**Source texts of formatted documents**
== Segment start ==
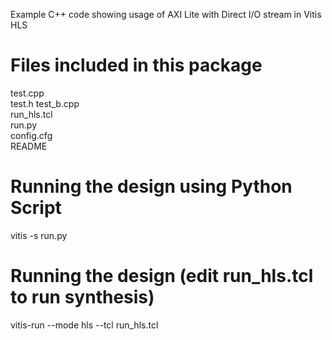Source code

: Example C++ code showing usage of AXI Lite with Direct I/O stream in Vitis HLS

Files included in this package
==================================================

test.cpp  
test.h
test_b.cpp  
run_hls.tcl  
run.py  
config.cfg  
README  

Running the design using Python Script 
=================================================
vitis -s run.py

Running the design (edit run_hls.tcl to run synthesis)
=================================================
vitis-run --mode hls --tcl run_hls.tcl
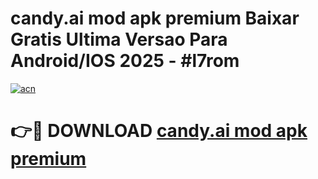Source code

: # candy.ai mod apk premium Baixar Gratis Ultima Versao Para Android/IOS 2025 - #l7rom

[![acn](https://github.com/user-attachments/assets/0f9c940e-d8b0-45ae-aac7-cd30a18b3e1c)](https://app.mediaupload.pro?title=candy.ai_mod_apk_premium&ref=02M)

# 👉🔴 DOWNLOAD [candy.ai mod apk premium](https://app.mediaupload.pro?title=candy.ai_mod_apk_premium&ref=02M)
== Segment end ==
**ACTIVITY**
Reproduce the lines above, exactly and exclusively, from the line containing "Running the design (edit" down to the last line, both included; pictures are not part of the copy.

**OUTPUT**
Running the design (edit run_hls.tcl to run synthesis)
=================================================
vitis-run --mode hls --tcl run_hls.tcl
Source code

: # candy.ai mod apk premium Baixar Gratis Ultima Versao Para Android/IOS 2025 - #l7rom

[![acn](https://github.com/user-attachments/assets/0f9c940e-d8b0-45ae-aac7-cd30a18b3e1c)](https://app.mediaupload.pro?title=candy.ai_mod_apk_premium&ref=02M)

# 👉🔴 DOWNLOAD [candy.ai mod apk premium](https://app.mediaupload.pro?title=candy.ai_mod_apk_premium&ref=02M)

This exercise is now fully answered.